Records:
——————

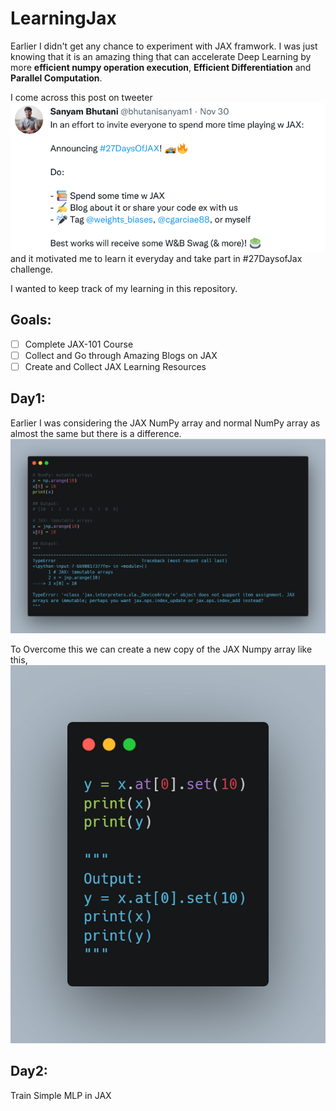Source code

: # LearningJax

Earlier I didn't get any chance to experiment with JAX framwork. I was just knowing that it is an amazing thing that can accelerate Deep Learning by more **efficient numpy operation execution**, **Efficient Differentiation** and **Parallel Computation**. 

I come across this post on tweeter
![sayam_butani](/resources/images/sanyam_tweet.png)
and it motivated me to learn it everyday and take part in #27DaysofJax challenge.

I wanted to keep track of my learning in this repository.

## Goals:
- [ ] Complete JAX-101 Course
- [ ] Collect and Go through Amazing Blogs on JAX
- [ ] Create and Collect JAX Learning Resources

## Day1:

Earlier I was considering the JAX NumPy array and normal NumPy array as almost the same but there is a difference.
![day1_1](/resources/images/Day1_1.jpeg)

To Overcome this we can create a new copy of the JAX Numpy array like this,
![day1_2](/resources/images/Day1_2.png)

## Day2:

Train Simple MLP in JAX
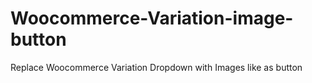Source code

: # Woocommerce-Variation-image-button
Replace Woocommerce Variation Dropdown with Images like as button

——————

Task to complete:
Every line above that includes the word "array" must appear in the answer.

Your solution:
Earlier I was considering the JAX NumPy array and normal NumPy array as almost the same but there is a difference.
To Overcome this we can create a new copy of the JAX Numpy array like this,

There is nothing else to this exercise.